— Excepted Article taken from ON3 Sports Newsletter (Oct.14, 2025 by Pete Nakos)
The NCAA Division I Committee eliminated the National Letter of Intent program last week, leaving questions about the future of National Signing Day and the college football recruiting calendar.
In reality, not much about the tradition of National Signing Day or the recruiting process is changing. Instead of recruits signing a National Letter of Intent as a binding agreement, they will sign financial aid and revenue share documents. It's the next step in the evolution of college athletics, as the House v. NCAA settlement is expected to begin July 1, 2025, allowing schools to share up to $22 million in revenue with athletes annually. Recruits will have on paper what they are expected to earn BEFORE signing with a school in the years to come. "It used to be two separate things," a Big 12 source told On3. "Sign the dotted line and get the kid in the building. Then figure out the financials. Now they're combining it into one thing, and that is going to f*** up a ton of signings. This is going to turn into a s*** show."
With the new changes, recruits are prohibited from signing multiple valid aid agreements. This means when the athlete signs with an institution, recruiting must stop. The 2025 recruiting class will be the first cycle to earn revenue share in college, however, they won't sign agreements until after July when the settlement is approved. "If you got money you're going to be fine," another Big 12 source said. "If you don't? And you're giving a bunch of lip service to these kids? NSD is where these kids are going to figure out who was telling them the truth and who was full of s***."

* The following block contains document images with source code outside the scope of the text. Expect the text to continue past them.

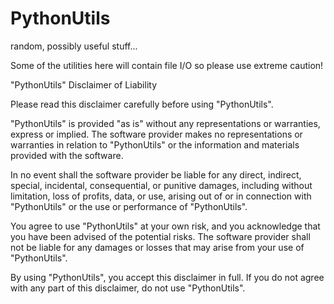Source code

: # PythonUtils
random, possibly useful stuff...

Some of the utilities here will contain file I/O so please use extreme caution!


"PythonUtils" Disclaimer of Liability

Please read this disclaimer carefully before using "PythonUtils".

"PythonUtils" is provided "as is" without any representations or warranties, express or implied. The software provider makes no representations or warranties in relation to "PythonUtils" or the information and materials provided with the software.

In no event shall the software provider be liable for any direct, indirect, special, incidental, consequential, or punitive damages, including without limitation, loss of profits, data, or use, arising out of or in connection with "PythonUtils" or the use or performance of "PythonUtils".

You agree to use "PythonUtils" at your own risk, and you acknowledge that you have been advised of the potential risks. The software provider shall not be liable for any damages or losses that may arise from your use of "PythonUtils".

By using "PythonUtils", you accept this disclaimer in full. If you do not agree with any part of this disclaimer, do not use "PythonUtils".
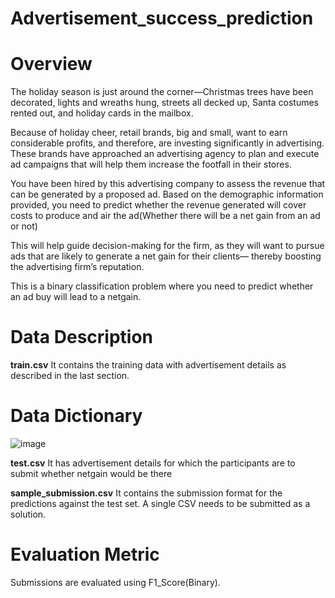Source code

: # Advertisement_success_prediction



# Overview
The holiday season is just around the corner—Christmas trees have been decorated, lights and wreaths hung, streets all decked up, Santa costumes rented out, and holiday cards in the mailbox.

Because of holiday cheer, retail brands, big and small, want to earn considerable profits, and therefore, are investing significantly in advertising. These brands have approached an advertising agency to plan and execute ad campaigns that will help them increase the footfall in their stores.

You have been hired by this advertising company to assess the revenue that can be generated by a proposed ad. Based on the demographic information provided, you need to predict whether the revenue generated will cover costs to produce and air the ad(Whether there will be a net gain from an ad or not)

This will help guide decision-making for the firm, as they will want to pursue ads that are likely to generate a net gain for their clients— thereby boosting the advertising firm’s reputation.


This is a binary classification problem where you need to predict whether an ad buy will lead to a netgain.

# Data Description

**train.csv**
It contains the training data with advertisement details as described in the last section.

# Data Dictionary

![image](https://user-images.githubusercontent.com/79388801/117267861-575bb780-ae74-11eb-9483-5df058b60848.png)

**test.csv**
It has advertisement details for which the participants are to submit whether netgain would be there

**sample_submission.csv**
It contains the submission format for the predictions against the test set. A single CSV needs to be submitted as a solution.

# Evaluation Metric
Submissions are evaluated using F1_Score(Binary).
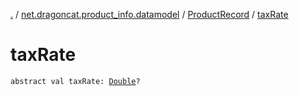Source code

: [.](../../index.md) / [net.dragoncat.product_info.datamodel](../index.md) / [ProductRecord](index.md) / [taxRate](./tax-rate.md)

# taxRate

`abstract val taxRate: `[`Double`](https://kotlinlang.org/api/latest/jvm/stdlib/kotlin/-double/index.html)`?`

College football's early signing period was moved up this year from mid-December to the week before conference championship games. Early National Signing Day is slated for Wednesday, Dec. 4. February's National Signing Day is scheduled for Wednesday, Feb. 5, 2025. "Our compliance office says no change as far as timing per the information the NCAA has given them," an industry source told On3. "Same period just different paperwork."